Anggota Wantiknas Nilai Network Sharing Pro Rakyat

Anggota Dewan Teknologi Informasi dan Komunikasi Nasional menilai skema network sharing merupakan kebijakan yang pro rakyat.

oleh M Hidayat diperbarui 23 Jan 2017, 13:00 WIB
Diterbitkan 23 Jan 2017, 13:00 WIB
BTS
BTS (towershare.com)

Liputan6.com, Jakarta - Anggota Dewan Teknologi Informasi dan Komunikasi Nasional (Wantiknas) Garuda Sugardo memandang, revisi Peraturan Pemerintah Nomor 52 Tahun 2000 tentang Penyelenggaraan Komunikasi dan Peraturan Pemerintah Nomor 53 Tahun 2000 tentang Spektrum Frekuensi Radio dan Orbit Satelit, berperan vital bagi perkembangan industri telekomunikasi di Tanah Air.

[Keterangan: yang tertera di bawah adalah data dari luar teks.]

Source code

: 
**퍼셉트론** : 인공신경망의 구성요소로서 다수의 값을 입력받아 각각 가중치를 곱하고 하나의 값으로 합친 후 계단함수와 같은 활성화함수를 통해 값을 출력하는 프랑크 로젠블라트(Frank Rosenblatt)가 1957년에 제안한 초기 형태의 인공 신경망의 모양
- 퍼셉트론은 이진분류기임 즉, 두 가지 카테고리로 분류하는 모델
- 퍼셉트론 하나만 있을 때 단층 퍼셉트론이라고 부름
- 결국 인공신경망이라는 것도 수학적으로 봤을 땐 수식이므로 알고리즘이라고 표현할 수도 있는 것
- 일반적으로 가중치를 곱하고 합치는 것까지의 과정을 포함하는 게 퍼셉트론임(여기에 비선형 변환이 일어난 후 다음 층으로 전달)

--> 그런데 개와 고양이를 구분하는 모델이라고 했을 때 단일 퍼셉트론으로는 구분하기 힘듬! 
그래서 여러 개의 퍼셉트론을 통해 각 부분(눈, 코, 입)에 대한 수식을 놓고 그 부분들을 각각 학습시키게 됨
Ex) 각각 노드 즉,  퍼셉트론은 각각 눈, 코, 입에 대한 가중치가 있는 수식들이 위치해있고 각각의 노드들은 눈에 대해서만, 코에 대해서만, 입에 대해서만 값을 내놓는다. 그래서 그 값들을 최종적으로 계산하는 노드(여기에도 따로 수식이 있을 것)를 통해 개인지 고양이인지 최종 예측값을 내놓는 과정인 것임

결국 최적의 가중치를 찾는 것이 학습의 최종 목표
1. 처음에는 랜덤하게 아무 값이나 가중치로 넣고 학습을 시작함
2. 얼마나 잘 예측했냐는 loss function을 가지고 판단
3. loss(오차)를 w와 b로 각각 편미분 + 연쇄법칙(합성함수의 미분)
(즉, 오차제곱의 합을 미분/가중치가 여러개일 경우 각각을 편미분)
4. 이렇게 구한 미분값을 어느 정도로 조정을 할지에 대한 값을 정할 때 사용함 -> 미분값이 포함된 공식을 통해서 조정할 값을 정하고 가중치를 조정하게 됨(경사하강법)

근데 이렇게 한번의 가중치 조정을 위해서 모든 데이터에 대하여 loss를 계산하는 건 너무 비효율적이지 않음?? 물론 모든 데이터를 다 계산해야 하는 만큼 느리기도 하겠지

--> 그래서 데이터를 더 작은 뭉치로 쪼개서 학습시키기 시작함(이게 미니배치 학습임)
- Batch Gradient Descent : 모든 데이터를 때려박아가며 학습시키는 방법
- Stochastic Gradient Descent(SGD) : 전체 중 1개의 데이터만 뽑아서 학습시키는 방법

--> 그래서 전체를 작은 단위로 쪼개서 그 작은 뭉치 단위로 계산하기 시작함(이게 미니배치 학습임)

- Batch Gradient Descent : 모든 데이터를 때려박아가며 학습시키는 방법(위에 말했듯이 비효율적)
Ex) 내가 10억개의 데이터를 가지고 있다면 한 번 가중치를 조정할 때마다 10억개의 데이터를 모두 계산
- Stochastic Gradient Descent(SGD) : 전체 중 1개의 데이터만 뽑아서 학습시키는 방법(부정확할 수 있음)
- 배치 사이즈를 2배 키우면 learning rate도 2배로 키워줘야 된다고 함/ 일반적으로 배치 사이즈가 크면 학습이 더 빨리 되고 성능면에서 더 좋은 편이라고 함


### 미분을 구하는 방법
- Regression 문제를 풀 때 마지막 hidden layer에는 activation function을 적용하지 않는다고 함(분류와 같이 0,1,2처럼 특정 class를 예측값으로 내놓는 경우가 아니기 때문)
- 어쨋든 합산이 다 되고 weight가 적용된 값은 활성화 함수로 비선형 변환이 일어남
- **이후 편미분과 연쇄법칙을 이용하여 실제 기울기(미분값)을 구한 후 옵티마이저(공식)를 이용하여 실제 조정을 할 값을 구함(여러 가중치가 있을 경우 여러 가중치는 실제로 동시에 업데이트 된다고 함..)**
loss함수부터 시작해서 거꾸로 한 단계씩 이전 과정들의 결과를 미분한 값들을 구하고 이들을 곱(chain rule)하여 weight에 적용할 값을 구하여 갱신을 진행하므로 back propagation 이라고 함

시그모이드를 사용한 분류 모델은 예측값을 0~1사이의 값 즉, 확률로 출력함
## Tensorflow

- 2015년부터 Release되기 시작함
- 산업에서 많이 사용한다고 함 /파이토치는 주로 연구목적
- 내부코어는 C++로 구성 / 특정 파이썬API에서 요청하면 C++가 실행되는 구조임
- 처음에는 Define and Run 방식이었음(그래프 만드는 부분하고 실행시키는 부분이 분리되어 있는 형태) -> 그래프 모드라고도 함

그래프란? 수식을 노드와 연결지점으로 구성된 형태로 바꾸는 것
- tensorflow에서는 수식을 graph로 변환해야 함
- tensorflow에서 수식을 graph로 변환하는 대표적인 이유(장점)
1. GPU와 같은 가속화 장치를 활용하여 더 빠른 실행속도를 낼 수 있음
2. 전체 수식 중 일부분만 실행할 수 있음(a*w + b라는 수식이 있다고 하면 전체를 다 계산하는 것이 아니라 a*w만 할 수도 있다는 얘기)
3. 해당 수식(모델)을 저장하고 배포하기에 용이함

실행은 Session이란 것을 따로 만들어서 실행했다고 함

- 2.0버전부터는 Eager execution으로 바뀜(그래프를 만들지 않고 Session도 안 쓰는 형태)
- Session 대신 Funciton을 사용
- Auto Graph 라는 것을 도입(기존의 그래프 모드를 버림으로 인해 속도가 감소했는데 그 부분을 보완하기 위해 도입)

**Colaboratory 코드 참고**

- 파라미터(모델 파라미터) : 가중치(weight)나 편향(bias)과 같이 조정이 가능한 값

Pernyataan itu disampaikan sebagai respons atas pro-kontra yang selama ini mengemuka. Salah satunya menyebut bahwa negara akan menderita kerugian atas skema berbagi jaringan (network sharing) yang dirancang dalam revisi peraturan pemerintah tersebut di atas.

Padahal, apabila dicermati, regulasi ini juga bermaksud memeratakan cakupan jaringan operator hingga ke daerah pelosok, utamanya di luar pulau Jawa. Nantinya operator telekomunikasi dapat menyewa infrastruktur PT Telkom selaku BUMN dan jaringannya akan menjangkau lebih banyak masyarakat di seluruh Indonesia.

"Saya bilang ke Pak Menteri Rudiantara bahwa ini (network sharing) harus menjadi keniscayaan karena berbagi itu sikap modern dan pro-rakyat," ujar pria yang pernah menjabat sebagai Board of Director di Telkomsel, Indosat, dan Telkom tersebut hari ini (23/1/2017).

Terlebih, pemerintah ingin kota-kota di negeri ini menerapkan konsep kota pintar (smart city). Hal ini tentunya mutlak memerlukan akses internet berkecepatan tinggi serta literasi teknologi informasi dan komunikasi.

Dalam Seminar yang digelar Indonesia Technology Forum (ITF), akhir pekan lalu, Ketua Komisi Pengawas Persaingan Usaha (KPPU) Syarkawi Rauf sepakat atas pentingnya dampak pemerataan yang bakal diproses melalui perubahan di PP No. 52 dan 53 Tahun 2000.

Namun, ada hal yang mesti digarisbawahi yakni infrastruktur awal milik PT Telkom sebagai objek berbagi jaringan. Maksudnya, harus ada perhitungan yang tepat untuk mengonversikan biaya yang akan ditanggung saat skema berbagi jaringan ini diterapkan.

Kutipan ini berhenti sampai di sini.